- [Extracted entries]:

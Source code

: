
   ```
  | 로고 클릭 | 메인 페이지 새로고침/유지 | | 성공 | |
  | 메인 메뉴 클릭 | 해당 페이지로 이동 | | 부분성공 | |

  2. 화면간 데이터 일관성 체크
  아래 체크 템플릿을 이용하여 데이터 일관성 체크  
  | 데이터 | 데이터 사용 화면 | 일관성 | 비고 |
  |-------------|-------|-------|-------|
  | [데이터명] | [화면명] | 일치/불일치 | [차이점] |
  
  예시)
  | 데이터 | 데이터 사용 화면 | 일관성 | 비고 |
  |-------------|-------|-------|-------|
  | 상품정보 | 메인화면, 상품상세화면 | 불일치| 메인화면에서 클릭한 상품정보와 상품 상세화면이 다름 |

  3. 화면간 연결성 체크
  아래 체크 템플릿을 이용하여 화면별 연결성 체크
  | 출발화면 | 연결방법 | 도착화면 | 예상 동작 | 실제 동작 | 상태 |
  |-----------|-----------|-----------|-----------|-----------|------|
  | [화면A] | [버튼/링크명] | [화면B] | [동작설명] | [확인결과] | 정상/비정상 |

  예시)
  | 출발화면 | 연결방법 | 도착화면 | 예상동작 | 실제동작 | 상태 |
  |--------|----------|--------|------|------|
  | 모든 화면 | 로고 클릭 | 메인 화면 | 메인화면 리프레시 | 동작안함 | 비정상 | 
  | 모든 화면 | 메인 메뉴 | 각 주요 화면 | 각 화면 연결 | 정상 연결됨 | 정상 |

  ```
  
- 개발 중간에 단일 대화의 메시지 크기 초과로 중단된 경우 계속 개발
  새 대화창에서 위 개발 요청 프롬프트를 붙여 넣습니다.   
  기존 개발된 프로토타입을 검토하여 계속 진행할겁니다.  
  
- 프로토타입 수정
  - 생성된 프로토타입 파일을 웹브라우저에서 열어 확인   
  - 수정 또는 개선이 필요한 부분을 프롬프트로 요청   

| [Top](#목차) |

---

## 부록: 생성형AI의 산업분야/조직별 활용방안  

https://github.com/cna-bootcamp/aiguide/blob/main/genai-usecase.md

- [Task item]: Line by line, write out the whole listing exactly.

- [Exercise result]:
Source code

:
   ```
  | 로고 클릭 | 메인 페이지 새로고침/유지 | | 성공 | |
  | 메인 메뉴 클릭 | 해당 페이지로 이동 | | 부분성공 | |

  2. 화면간 데이터 일관성 체크
  아래 체크 템플릿을 이용하여 데이터 일관성 체크  
  | 데이터 | 데이터 사용 화면 | 일관성 | 비고 |
  |-------------|-------|-------|-------|
  | [데이터명] | [화면명] | 일치/불일치 | [차이점] |
  
  예시)
  | 데이터 | 데이터 사용 화면 | 일관성 | 비고 |
  |-------------|-------|-------|-------|
  | 상품정보 | 메인화면, 상품상세화면 | 불일치| 메인화면에서 클릭한 상품정보와 상품 상세화면이 다름 |

  3. 화면간 연결성 체크
  아래 체크 템플릿을 이용하여 화면별 연결성 체크
  | 출발화면 | 연결방법 | 도착화면 | 예상 동작 | 실제 동작 | 상태 |
  |-----------|-----------|-----------|-----------|-----------|------|
  | [화면A] | [버튼/링크명] | [화면B] | [동작설명] | [확인결과] | 정상/비정상 |

  예시)
  | 출발화면 | 연결방법 | 도착화면 | 예상동작 | 실제동작 | 상태 |
  |--------|----------|--------|------|------|
  | 모든 화면 | 로고 클릭 | 메인 화면 | 메인화면 리프레시 | 동작안함 | 비정상 | 
  | 모든 화면 | 메인 메뉴 | 각 주요 화면 | 각 화면 연결 | 정상 연결됨 | 정상 |

  ```
  
- 개발 중간에 단일 대화의 메시지 크기 초과로 중단된 경우 계속 개발
  새 대화창에서 위 개발 요청 프롬프트를 붙여 넣습니다.   
  기존 개발된 프로토타입을 검토하여 계속 진행할겁니다.  
  
- 프로토타입 수정
  - 생성된 프로토타입 파일을 웹브라우저에서 열어 확인   
  - 수정 또는 개선이 필요한 부분을 프롬프트로 요청   

| [Top](#목차) |

---

## 부록: 생성형AI의 산업분야/조직별 활용방안  

https://github.com/cna-bootcamp/aiguide/blob/main/genai-usecase.md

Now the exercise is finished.